Il dit exactement la même chose que dans Propos sur la poésie… (ce qui précède a pu vous le montrer.)
Image du pendule : effets de la poésie : a chaque vers, la signification qui se produit en nous, loin de détruire la forme, la redemande ; Comme si le sens ne trouvait d’autre issue, d’autre expression, d’autre réponse que cette musique même qui lui a donné naissance.  
à Symétrie, égalité d’importance entre forme et fond
à Principe essentiel de la mécanique poétique est cet échange harmonique entre impression et expression.
 

[inutile mais bon :]
« Introduisons ici une petite remarque que j’appellerai « philosophique », ce qui veut dire simplement que nous pourrions nous en passer »
 

Idée/Sensation sont opposées sur un plan temporel :
-         La sensation est toujours actuelle, le présent lui-même se définit par la sensation
-         La pensée est toujours production de choses absentes (prévision, désir, projet…) ;  absentes aussi sur le plan actuel : nous rend indépendant de notre corps dans le présent.
Entre Voix et Pensée, entre Présence et Absence oscille la pendule poétique.
à EN EFFET la valeur d’un poème réside dans l’indissolubilité du son (actuel, sensation) et du sens (intelligible, pensée, absence, abstraction…)
Parait impossible, c’est pourtant l’affaire du poète de nous donner sensation de l’union intime entre la parole et l’esprit, de faire un langage complet.
 

ex : Sois sage, ô ma douleur, et tiens toi plus tranquille
- Paroles agissent sur nous (sans rien nous apprendre) : impression résulte de la musicalité et aussi du rapprochement des significations.
- L’état dans lequel on peut produire ce genre de langage, est rare : car il a contre lui toutes les exigences de la vie, et parce qu’il s’oppose à la simplification grossière des notations verbales.
 

- Mais on a vu que cet état ne suffit pas : à la matière noble (or brut) il faut donner forme (joyaux) et cela demande une technique et un dur labeur.
- Certains, éblouis par le résultat final considèrent le poème comme dû à une sorte prodige=l’inspiration.
- Il y a bien chez le poète une sorte d’énergie spirituelle qui se manifeste en lui et provoque une révélation.
 Encore doit-elle avoir une valeur universelle pour avoir son prix infini dans le domaine poétique (Ce qui vaut pour un seul ne vaut rien : c’est la Loi d’airain de la Littérature)
- Donc le poète est un critique de premier ordre ! Déjà par : travail de l’esprit, lutte contre l’inégalité des moments, hasard des associations, lutte contre la variation et le caractère trompeur et se trompant de l’esprit…
Tout véritable poète est bien plus capable qu’on ne le sait en général de raisonnement juste et de pensée abstraite.
 

-Mais ce n’est pas pour autant qu’on doit chercher sa propre philosophie dans ce qu’il dit : tous ces mots, « problèmes des autres », nous éloignent de nos propres difficultés, de nos étonnements qui ne doivent rien à personne, dont on ressent véritablement et immédiatement le besoin d’approfondir dans son intellect.
- certains poètes ont essayé de se servir du langage poétique pour énoncer des thèses, communiquer des idées abstraites a priori indépendantes de leur forme (De naturarerum)
  MAIS problème : l’attention portée à suivre les idées est en concurrence avec celle qui suit le chant : l’état du lecteur de poème n’est pas l’état du lecteur de pensées.
  CEPENDANT le poète peut avoir sa pensée abstraite propre, sa propre philosophie, qui s’exerce dans son acte de poète.
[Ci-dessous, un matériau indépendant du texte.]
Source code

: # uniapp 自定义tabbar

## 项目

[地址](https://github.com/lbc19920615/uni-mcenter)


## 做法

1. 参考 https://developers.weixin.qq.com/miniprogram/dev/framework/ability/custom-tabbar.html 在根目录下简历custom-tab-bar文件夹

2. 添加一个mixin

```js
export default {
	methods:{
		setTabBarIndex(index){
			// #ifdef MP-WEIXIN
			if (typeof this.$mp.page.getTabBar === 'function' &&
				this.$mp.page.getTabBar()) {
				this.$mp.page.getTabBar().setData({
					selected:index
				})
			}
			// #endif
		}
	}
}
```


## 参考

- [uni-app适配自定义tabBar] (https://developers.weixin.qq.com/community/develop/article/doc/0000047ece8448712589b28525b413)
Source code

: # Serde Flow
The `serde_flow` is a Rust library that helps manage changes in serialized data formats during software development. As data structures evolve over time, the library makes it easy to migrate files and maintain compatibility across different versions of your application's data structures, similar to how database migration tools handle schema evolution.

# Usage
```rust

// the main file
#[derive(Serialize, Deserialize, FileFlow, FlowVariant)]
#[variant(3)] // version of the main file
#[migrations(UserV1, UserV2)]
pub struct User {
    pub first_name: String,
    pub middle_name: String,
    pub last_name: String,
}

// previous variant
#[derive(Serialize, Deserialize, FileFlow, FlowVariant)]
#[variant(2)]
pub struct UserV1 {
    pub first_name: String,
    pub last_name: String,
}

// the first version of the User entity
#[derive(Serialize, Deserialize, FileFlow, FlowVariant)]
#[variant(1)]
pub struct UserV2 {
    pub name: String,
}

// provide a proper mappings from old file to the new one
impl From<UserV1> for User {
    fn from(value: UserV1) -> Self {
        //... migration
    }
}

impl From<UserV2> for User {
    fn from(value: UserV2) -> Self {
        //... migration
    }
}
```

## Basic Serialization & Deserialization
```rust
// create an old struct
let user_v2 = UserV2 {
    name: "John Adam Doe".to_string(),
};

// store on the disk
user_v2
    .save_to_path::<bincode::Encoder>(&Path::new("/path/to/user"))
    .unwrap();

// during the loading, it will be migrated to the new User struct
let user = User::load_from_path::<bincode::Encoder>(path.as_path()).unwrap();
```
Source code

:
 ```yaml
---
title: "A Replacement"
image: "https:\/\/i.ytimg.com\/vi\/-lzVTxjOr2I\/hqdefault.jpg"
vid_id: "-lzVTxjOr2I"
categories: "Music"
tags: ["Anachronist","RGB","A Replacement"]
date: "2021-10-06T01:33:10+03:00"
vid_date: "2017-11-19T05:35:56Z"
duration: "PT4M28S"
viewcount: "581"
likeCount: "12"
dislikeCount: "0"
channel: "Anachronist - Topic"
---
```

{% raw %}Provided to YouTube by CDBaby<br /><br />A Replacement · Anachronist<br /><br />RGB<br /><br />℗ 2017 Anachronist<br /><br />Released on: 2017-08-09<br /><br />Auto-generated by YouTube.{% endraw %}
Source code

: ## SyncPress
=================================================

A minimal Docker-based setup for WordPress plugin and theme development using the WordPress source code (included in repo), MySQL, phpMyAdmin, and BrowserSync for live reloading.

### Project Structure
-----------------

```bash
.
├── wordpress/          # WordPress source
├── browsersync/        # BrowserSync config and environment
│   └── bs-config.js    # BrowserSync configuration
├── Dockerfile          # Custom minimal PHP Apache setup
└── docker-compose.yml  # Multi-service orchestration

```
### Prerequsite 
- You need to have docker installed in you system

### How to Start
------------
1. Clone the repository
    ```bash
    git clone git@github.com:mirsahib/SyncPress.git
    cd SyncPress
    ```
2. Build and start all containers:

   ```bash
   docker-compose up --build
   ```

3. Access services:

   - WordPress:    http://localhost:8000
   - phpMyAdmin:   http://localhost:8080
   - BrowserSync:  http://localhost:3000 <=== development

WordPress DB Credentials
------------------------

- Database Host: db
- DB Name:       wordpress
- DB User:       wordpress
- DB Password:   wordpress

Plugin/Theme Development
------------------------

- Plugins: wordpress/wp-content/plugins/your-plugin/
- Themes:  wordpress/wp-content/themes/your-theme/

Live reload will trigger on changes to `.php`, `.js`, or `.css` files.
Mais sa réflexion, son travail mental est là pour composer avec cette matière donnée, hasardeuse, non pas avec des idées déjà toutes constituées.
 

« cet ouvrage puissant et parfait qui le transporte dans un monde où les choses et les êtres, les passions et les pensées, les sonorités et les significations procèdent de la même énergie, s’échangent et se répondent selon des lois de résonances exceptionnelles, car ce ne peut être qu’une forme exceptionnelle d’excitation qui réalise l’exaltation simultanée de notre sensibilité, de notre intellect, de notre mémoire et de notre pouvoir d’action verbale, si rarement accordés dans le train ordinaire de notre vie. »
 

A la fin il parle à nouveau de ce dur labeur du poète en prenant ses propres vers comme exemple puis il finit sans nous apprendre grand-chose de plus, par quelques expressions stylées pour dire eh-bah-moi-en-faisant-une-prose-théorique-j’arrive-à-te-caler-des-expressions-poétiques-malgré-moi (« une idée de quelque moi merveilleusement supérieure à Moi » = une idée universelle quoi.)
L’enfermement me rend sarcastique, mais je trouve ce texte super, je vous souhaite de bonnes révisions en pyjama avec du chocolat chaud ou froid, et une petite ballade enneigée parce que C’EST TROP BEAU !!!!!!!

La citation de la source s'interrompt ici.